Exercise prompt:
Word for word, restate the lines from the top of the records below through the line with "ESRF, it will", both included, with no pictures in the result.

(Data extracted from a collection)
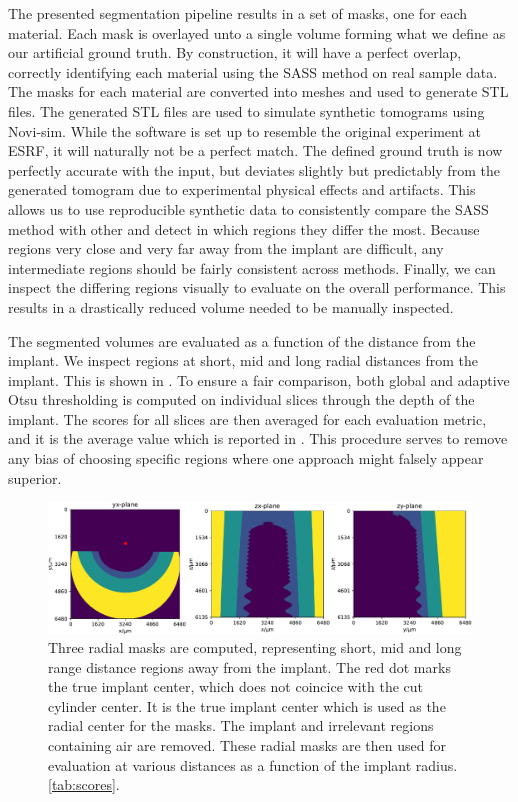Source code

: The presented segmentation pipeline results in a set of masks, one for each
material. Each mask is overlayed unto a single volume forming what we define as
our artificial ground truth. By construction, it will have a perfect overlap,
correctly identifying each material using the SASS method on real sample data.
The masks for each material are converted into meshes and used to generate STL
files.  The generated STL files are used to simulate synthetic tomograms using
Novi-sim.  While the software is set up to resemble the original experiment at
ESRF, it will naturally not be a perfect match. The defined ground truth is now
perfectly accurate with the input, but deviates slightly but predictably from
the generated tomogram due to experimental physical effects and artifacts. This
allows us to use reproducible synthetic data to consistently compare the SASS
method with other and detect in which regions they differ the most. Because
regions very close and very far away from the implant are difficult, any
intermediate regions should be fairly consistent across methods.  Finally, we
can inspect the differing regions visually to evaluate on the overall
performance. This results in a drastically reduced volume needed to be manually
inspected.

The segmented volumes are evaluated as a function of the distance from the
implant. We inspect regions at short, mid and long radial distances from the
implant. This is shown in . To ensure a fair comparison, both
global and adaptive Otsu thresholding is computed on individual slices through the depth
of the implant. The scores for all slices are then averaged for each evaluation
metric, and it is the average value which is reported in .
This procedure serves to remove any bias of choosing specific regions where one
approach might falsely appear superior.

\begin{figure}
  \centering
  \includegraphics[width=\textwidth]{figures/radial_masks.pdf}
  \caption{Three radial masks are computed, representing short, mid and
	long range distance regions away from the implant. The red dot marks
	the true implant center, which does not coincice with the cut cylinder
	center. It is the true implant center which is used as the radial
	center for the masks. The implant and irrelevant regions containing air
	are removed.  These radial masks are then used for evaluation at
	various distances as a function of the implant radius.
	\cref{tab:scores}.}
  \label{fig:radialmasks}
\end{figure}


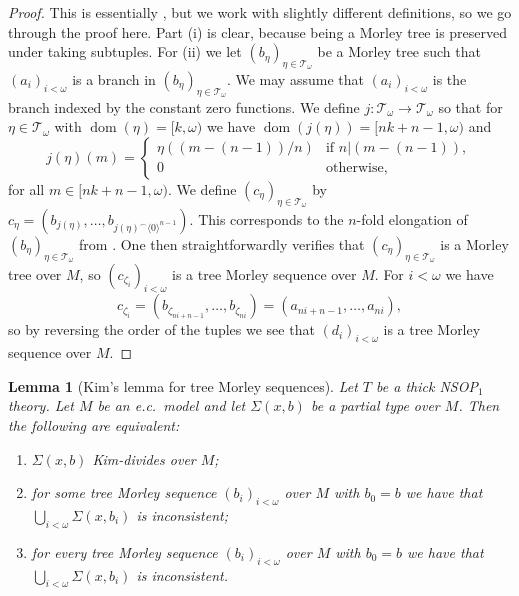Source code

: \documentclass[a4paper, reqno]{amsart}
\newtheorem{lemma}[theorem]{Lemma}
\theoremstyle{definition}
\theoremstyle{repeat}
\newcommand{\T}{\mathcal{T}}
\DeclareMathOperator{\dom}{dom}
\begin{document}
\begin{proof}
This is essentially \cite[Lemma 5.9]{kaplan_kim-independence_2020}, but we work with slightly different definitions, so we go through the proof here. Part (i) is clear, because being a Morley tree is preserved under taking subtuples. For (ii) we let $(b_\eta)_{\eta \in \T_\omega}$ be a Morley tree such that $(a_i)_{i < \omega}$ is a branch in $(b_\eta)_{\eta \in \T_\omega}$. We may assume that $(a_i)_{i < \omega}$ is the branch indexed by the constant zero functions. We define $j: \T_\omega \to \T_\omega$ so that for $\eta \in \T_\omega$ with $\dom(\eta) = [k, \omega)$ we have $\dom(j(\eta)) = [nk+n-1, \omega)$ and
\[
j(\eta)(m) = \begin{cases}
\eta((m-(n-1))/n) & \text{if } n | (m-(n-1)), \\
0 & \text{otherwise},
\end{cases}
\]
for all $m \in [nk + n - 1, \omega)$. We define $(c_\eta)_{\eta \in \T_\omega}$ by $c_\eta = (b_{j(\eta)}, \ldots, b_{j(\eta)^\frown \langle 0 \rangle^{n-1}})$. This corresponds to the $n$-fold elongation of $(b_\eta)_{\eta \in \T_\omega}$ from \cite{chernikov_model-theoretic_2016}. One then straightforwardly verifies that $(c_\eta)_{\eta \in \T_\omega}$ is a Morley tree over $M$, so $(c_{\zeta_i})_{i < \omega}$ is a tree Morley sequence over $M$. For $i < \omega$ we have
\[
c_{\zeta_i} = (b_{\zeta_{ni+n-1}}, \ldots, b_{\zeta_{ni}}) = (a_{ni+n-1}, \ldots, a_{ni}),
\]
so by reversing the order of the tuples we see that $(d_i)_{i < \omega}$ is a tree Morley sequence over $M$.
\end{proof}
\begin{lemma}[Kim's lemma for tree Morley sequences]
Let $T$ be a thick NSOP$_1$ theory. Let $M$ be an e.c.\ model and let $\Sigma(x, b)$ be a partial type over $M$. Then the following are equivalent:
\begin{enumerate}[label=(\roman*)]
\item $\Sigma(x, b)$ Kim-divides over $M$;
\item for some tree Morley sequence $(b_i)_{i < \omega}$ over $M$ with $b_0 = b$ we have that $\bigcup_{i < \omega} \Sigma(x, b_i)$ is inconsistent;
\item for every tree Morley sequence $(b_i)_{i < \omega}$ over $M$ with $b_0 = b$ we have that $\bigcup_{i < \omega} \Sigma(x, b_i)$ is inconsistent.
\end{enumerate} 
\end{lemma}
\end{document}
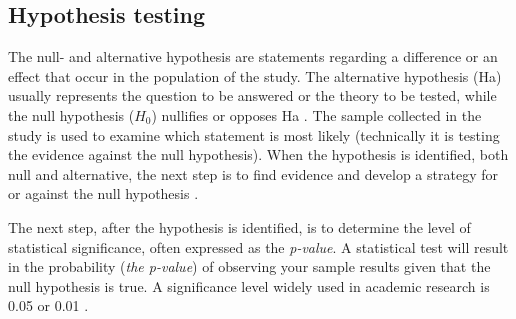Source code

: 


\subsection{Hypothesis testing}\label{sec:hypothesistesting}
The null- and alternative hypothesis are statements regarding a difference or an effect that occur in the population of the study. The alternative hypothesis (Ha) usually represents the question to be answered or the theory to be tested, while the null hypothesis ($H_{0}$) nullifies or opposes Ha \citep{Walpole2012}. The sample collected in the study is used to examine which statement is most likely (technically it is testing the evidence against the null hypothesis).  When the hypothesis is identified, both null and alternative, the next step is to find evidence and develop a strategy for or against the null hypothesis \citep{LundResearchLtd2013}.

The next step, after the hypothesis is identified, is to determine the level of statistical significance, often expressed as the \textit{p-value}. A statistical test will result in the probability (\textit{the p-value}) of observing your sample results given that the null hypothesis is true. A significance level widely used in academic research is 0.05 or 0.01 \citep{Walpole2012}. 

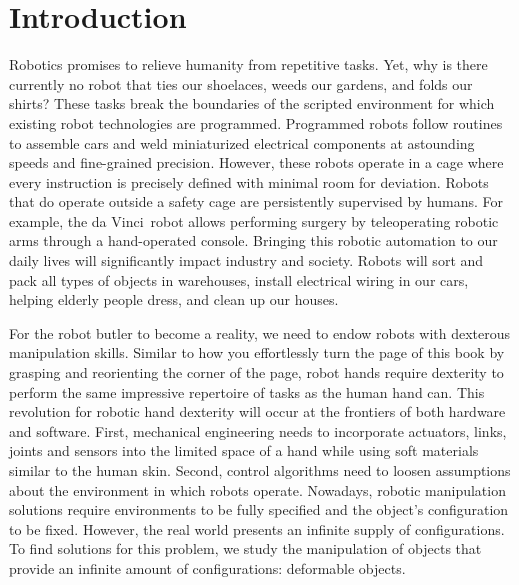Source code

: \documentclass[\home/main.tex]{subfiles}
\begin{document}
\chapter{Introduction}\label{ch:introduction}
Robotics promises to relieve humanity from repetitive tasks. Yet, why is there currently no robot that ties our shoelaces, weeds our gardens, and folds our shirts?
These tasks break the boundaries of the scripted environment for which existing robot technologies are programmed. Programmed robots follow routines to assemble cars and weld miniaturized electrical components at astounding speeds and fine-grained precision. However, these robots operate in a cage where every instruction is precisely defined with minimal room for deviation. Robots that do operate outside a safety cage are persistently supervised by humans. For example, the da Vinci\textregistered\ robot allows performing surgery by teleoperating robotic arms through a hand-operated console.
Bringing this robotic automation to our daily lives will significantly impact industry and society. Robots will sort and pack all types of objects in warehouses, install electrical wiring in our cars, helping elderly people dress, and clean up our houses.

For the robot butler to become a reality, we need to endow robots with dexterous manipulation skills. Similar to how you effortlessly turn the page of this book by grasping and reorienting the corner of the page, robot hands require dexterity to perform the same impressive repertoire of tasks as the human hand can. This revolution for robotic hand dexterity will occur at the frontiers of both hardware and software. First, mechanical engineering needs to incorporate actuators, links, joints and sensors into the limited space of a hand while using soft materials similar to the human skin. Second, control algorithms need to loosen assumptions about the environment in which robots operate. Nowadays, robotic manipulation solutions require environments to be fully specified and the object's configuration to be fixed.
However, the real world presents an infinite supply of configurations.
To find solutions for this problem, we study the manipulation of objects that provide an infinite amount of configurations: deformable objects.
\end{document}
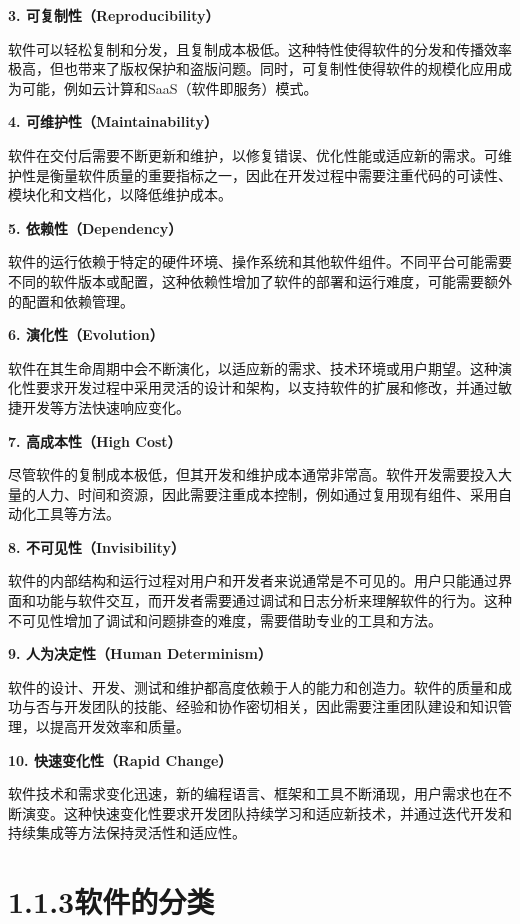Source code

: \documentclass[12pt,a4paper]{ctexbook}
\begin{document}
\textbf{3. 可复制性（Reproducibility）}

软件可以轻松复制和分发，且复制成本极低。这种特性使得软件的分发和传播效率极高，但也带来了版权保护和盗版问题。同时，可复制性使得软件的规模化应用成为可能，例如云计算和SaaS（软件即服务）模式。

\textbf{4. 可维护性（Maintainability）}

软件在交付后需要不断更新和维护，以修复错误、优化性能或适应新的需求。可维护性是衡量软件质量的重要指标之一，因此在开发过程中需要注重代码的可读性、模块化和文档化，以降低维护成本。

\textbf{5. 依赖性（Dependency）}

软件的运行依赖于特定的硬件环境、操作系统和其他软件组件。不同平台可能需要不同的软件版本或配置，这种依赖性增加了软件的部署和运行难度，可能需要额外的配置和依赖管理。

\textbf{6. 演化性（Evolution）}

软件在其生命周期中会不断演化，以适应新的需求、技术环境或用户期望。这种演化性要求开发过程中采用灵活的设计和架构，以支持软件的扩展和修改，并通过敏捷开发等方法快速响应变化。

\textbf{7. 高成本性（High Cost）}

尽管软件的复制成本极低，但其开发和维护成本通常非常高。软件开发需要投入大量的人力、时间和资源，因此需要注重成本控制，例如通过复用现有组件、采用自动化工具等方法。

\textbf{8. 不可见性（Invisibility）}

软件的内部结构和运行过程对用户和开发者来说通常是不可见的。用户只能通过界面和功能与软件交互，而开发者需要通过调试和日志分析来理解软件的行为。这种不可见性增加了调试和问题排查的难度，需要借助专业的工具和方法。

\textbf{9. 人为决定性（Human Determinism）}

软件的设计、开发、测试和维护都高度依赖于人的能力和创造力。软件的质量和成功与否与开发团队的技能、经验和协作密切相关，因此需要注重团队建设和知识管理，以提高开发效率和质量。

\textbf{10. 快速变化性（Rapid Change）}

软件技术和需求变化迅速，新的编程语言、框架和工具不断涌现，用户需求也在不断演变。这种快速变化性要求开发团队持续学习和适应新技术，并通过迭代开发和持续集成等方法保持灵活性和适应性。


\section{1.1.3软件的分类}\label{ux8f6fux4ef6ux7684ux5206ux7c7b}
\end{document}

Answer space:
Source code

: The presented segmentation pipeline results in a set of masks, one for each
material. Each mask is overlayed unto a single volume forming what we define as
our artificial ground truth. By construction, it will have a perfect overlap,
correctly identifying each material using the SASS method on real sample data.
The masks for each material are converted into meshes and used to generate STL
files.  The generated STL files are used to simulate synthetic tomograms using
Novi-sim.  While the software is set up to resemble the original experiment at
ESRF, it will naturally not be a perfect match. The defined ground truth is now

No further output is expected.